- Born: John Robert Boone September 22, 1943 Springfield, Kentucky, U.S.
- Died: June 14, 2024 (aged 80) Lebanon, Kentucky, U.S.
- Spouse: Marilyn Fenwick
- Children: 5

= Johnny Boone =

American marijuana farmer (1943/1944–2024)

John Robert Boone (September 22, 1943 – June 14, 2024) was an American farmer who was the leader of the Cornbread Mafia in the 1980s, one of the largest domestic marijuana syndicates in American history. He has been referred to as the "Godfather of Grass".

==Biography==
Boone was born in Washington County, Kentucky on September 22, 1943. He was raised by his grandfather who was a farmer and bootlegger during the Prohibition era. Boone won state 4-H titles in high school for both sheep breeding and tobacco growing. He was a three-time football letterman and graduated in 1961. He did not go to college and instead started a family and became a farmer. By the 1970s, he was cultivating what was said to be the best breed of pot in Kentucky, labeled "Kentucky Bluegrass" by High Times.

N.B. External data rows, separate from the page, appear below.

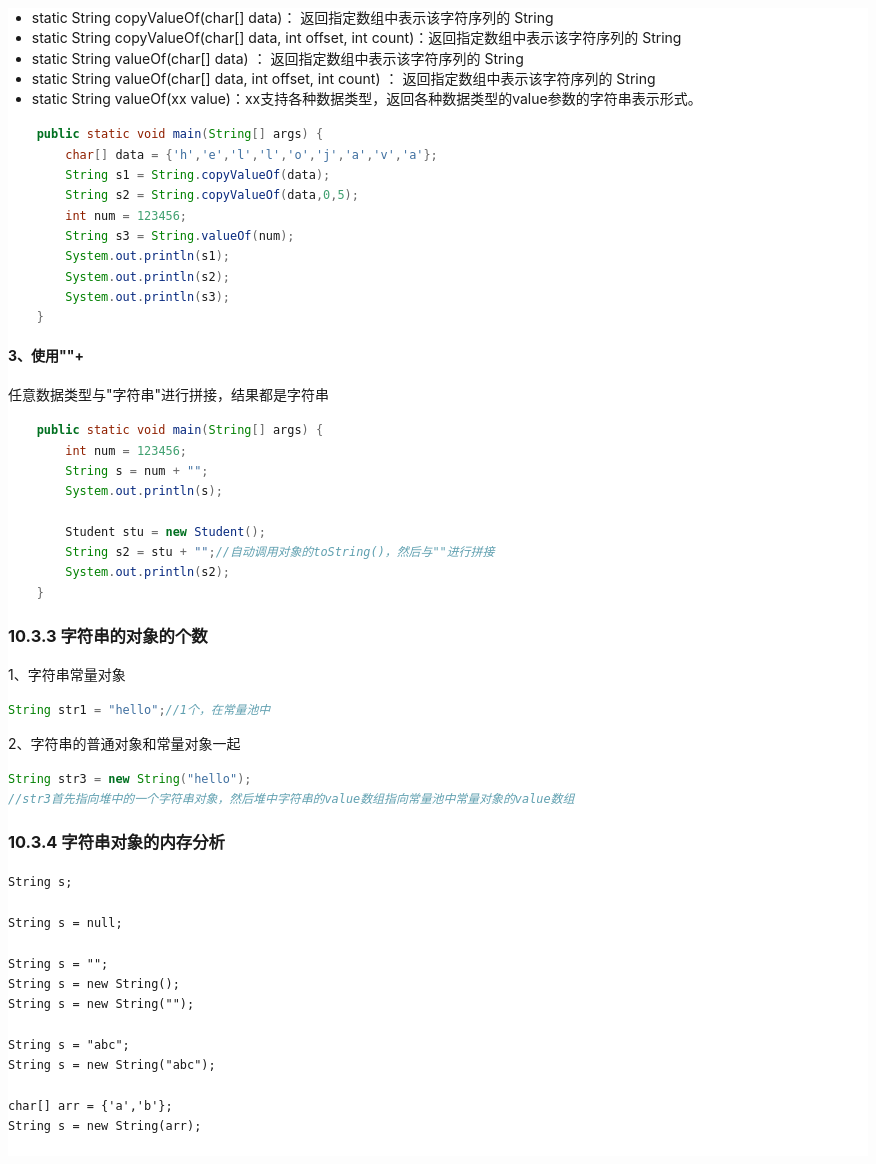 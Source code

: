 * static String copyValueOf(char[] data)： 返回指定数组中表示该字符序列的 String
* static String copyValueOf(char[] data, int offset, int count)：返回指定数组中表示该字符序列的 String
* static String valueOf(char[] data)  ： 返回指定数组中表示该字符序列的 String
* static String valueOf(char[] data, int offset, int count) ： 返回指定数组中表示该字符序列的 String
* static String valueOf(xx  value)：xx支持各种数据类型，返回各种数据类型的value参数的字符串表示形式。

```java
	public static void main(String[] args) {
		char[] data = {'h','e','l','l','o','j','a','v','a'};
		String s1 = String.copyValueOf(data);
		String s2 = String.copyValueOf(data,0,5);
		int num = 123456;
		String s3 = String.valueOf(num);
		System.out.println(s1);
		System.out.println(s2);
		System.out.println(s3);
	}
```

#### 3、使用""+

任意数据类型与"字符串"进行拼接，结果都是字符串

```java
	public static void main(String[] args) {
		int num = 123456;
		String s = num + "";
		System.out.println(s);
		
		Student stu = new Student();
		String s2 = stu + "";//自动调用对象的toString()，然后与""进行拼接
		System.out.println(s2);
	}
```

### 10.3.3 字符串的对象的个数

1、字符串常量对象

```java
String str1 = "hello";//1个，在常量池中
```

2、字符串的普通对象和常量对象一起

```java
String str3 = new String("hello");
//str3首先指向堆中的一个字符串对象，然后堆中字符串的value数组指向常量池中常量对象的value数组
```

### 10.3.4 字符串对象的内存分析

```
String s;

String s = null;

String s = "";
String s = new String();
String s = new String("");

String s = "abc";
String s = new String("abc");

char[] arr = {'a','b'};
String s = new String(arr);


```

In the 1980s, Boone was a leader in the Cornbread Mafia, a drug organization in Kentucky dubbed the "largest domestic marijuana syndicate in American history". During his time in the organization, he helped set up marijuana farms in his home state of Kentucky as well as surrounding states in the Midwest including Indiana, Illinois, and Kansas. He was arrested in 1987 as the ringleader of the organization and sentenced to 20 years in prison.

In June 2008, police discovered Boone growing 2,421 marijuana seedlings on his farm outside Springfield, Kentucky, in Washington County, but he escaped arrest, under threat of a life sentence without parole because the bust would be his third federal conviction under the Three Strikes Law. He became a fugitive and the subject of a segment of America's Most Wanted. On December 22, 2016, after eight years on the run, he was arrested in a small town outside Montreal, Quebec, Canada. He was sentenced to 57 months in prison, but was released from the Federal Correctional Institution, Elkton in June 2020 due to a COVID-19 outbreak.

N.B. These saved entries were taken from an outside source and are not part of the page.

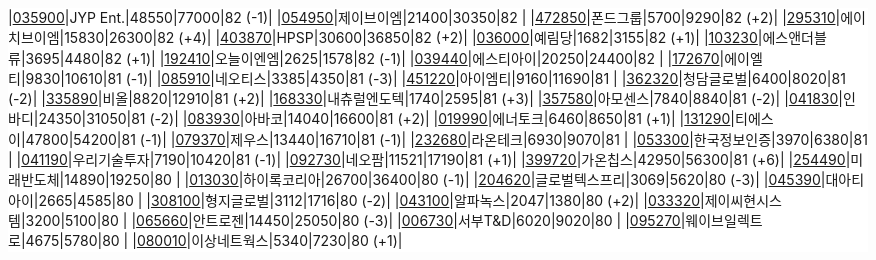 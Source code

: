 |[035900](https://finance.daum.net/quotes/A035900)|JYP Ent.|48550|77000|82 (-1)|
|[054950](https://finance.daum.net/quotes/A054950)|제이브이엠|21400|30350|82 |
|[472850](https://finance.daum.net/quotes/A472850)|폰드그룹|5700|9290|82 (+2)|
|[295310](https://finance.daum.net/quotes/A295310)|에이치브이엠|15830|26300|82 (+4)|
|[403870](https://finance.daum.net/quotes/A403870)|HPSP|30600|36850|82 (+2)|
|[036000](https://finance.daum.net/quotes/A036000)|예림당|1682|3155|82 (+1)|
|[103230](https://finance.daum.net/quotes/A103230)|에스앤더블류|3695|4480|82 (+1)|
|[192410](https://finance.daum.net/quotes/A192410)|오늘이엔엠|2625|1578|82 (-1)|
|[039440](https://finance.daum.net/quotes/A039440)|에스티아이|20250|24400|82 |
|[172670](https://finance.daum.net/quotes/A172670)|에이엘티|9830|10610|81 (-1)|
|[085910](https://finance.daum.net/quotes/A085910)|네오티스|3385|4350|81 (-3)|
|[451220](https://finance.daum.net/quotes/A451220)|아이엠티|9160|11690|81 |
|[362320](https://finance.daum.net/quotes/A362320)|청담글로벌|6400|8020|81 (-2)|
|[335890](https://finance.daum.net/quotes/A335890)|비올|8820|12910|81 (+2)|
|[168330](https://finance.daum.net/quotes/A168330)|내츄럴엔도텍|1740|2595|81 (+3)|
|[357580](https://finance.daum.net/quotes/A357580)|아모센스|7840|8840|81 (-2)|
|[041830](https://finance.daum.net/quotes/A041830)|인바디|24350|31050|81 (-2)|
|[083930](https://finance.daum.net/quotes/A083930)|아바코|14040|16600|81 (+2)|
|[019990](https://finance.daum.net/quotes/A019990)|에너토크|6460|8650|81 (+1)|
|[131290](https://finance.daum.net/quotes/A131290)|티에스이|47800|54200|81 (-1)|
|[079370](https://finance.daum.net/quotes/A079370)|제우스|13440|16710|81 (-1)|
|[232680](https://finance.daum.net/quotes/A232680)|라온테크|6930|9070|81 |
|[053300](https://finance.daum.net/quotes/A053300)|한국정보인증|3970|6380|81 |
|[041190](https://finance.daum.net/quotes/A041190)|우리기술투자|7190|10420|81 (-1)|
|[092730](https://finance.daum.net/quotes/A092730)|네오팜|11521|17190|81 (+1)|
|[399720](https://finance.daum.net/quotes/A399720)|가온칩스|42950|56300|81 (+6)|
|[254490](https://finance.daum.net/quotes/A254490)|미래반도체|14890|19250|80 |
|[013030](https://finance.daum.net/quotes/A013030)|하이록코리아|26700|36400|80 (-1)|
|[204620](https://finance.daum.net/quotes/A204620)|글로벌텍스프리|3069|5620|80 (-3)|
|[045390](https://finance.daum.net/quotes/A045390)|대아티아이|2665|4585|80 |
|[308100](https://finance.daum.net/quotes/A308100)|형지글로벌|3112|1716|80 (-2)|
|[043100](https://finance.daum.net/quotes/A043100)|알파녹스|2047|1380|80 (+2)|
|[033320](https://finance.daum.net/quotes/A033320)|제이씨현시스템|3200|5100|80 |
|[065660](https://finance.daum.net/quotes/A065660)|안트로젠|14450|25050|80 (-3)|
|[006730](https://finance.daum.net/quotes/A006730)|서부T&D|6020|9020|80 |
|[095270](https://finance.daum.net/quotes/A095270)|웨이브일렉트로|4675|5780|80 |
|[080010](https://finance.daum.net/quotes/A080010)|이상네트웍스|5340|7230|80 (+1)|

Boone died in Lebanon, Kentucky on June 14, 2024, at the age of 80.

==Legacy==
Boone admitted to his wrongdoings: "We’re from a poor place … I don't think anybody here is into any kind of thievery. I can only say that … in our area, marijuana is one of the things that helps put bread on the table for people." He was also known as being humble and taking care of his community in Marion and Washington Counties, Kentucky. During an eight-year period when he was on the run, U.S. Marshals were unable to get information from people on his whereabouts, being told by residents they would not tell his location even if they knew.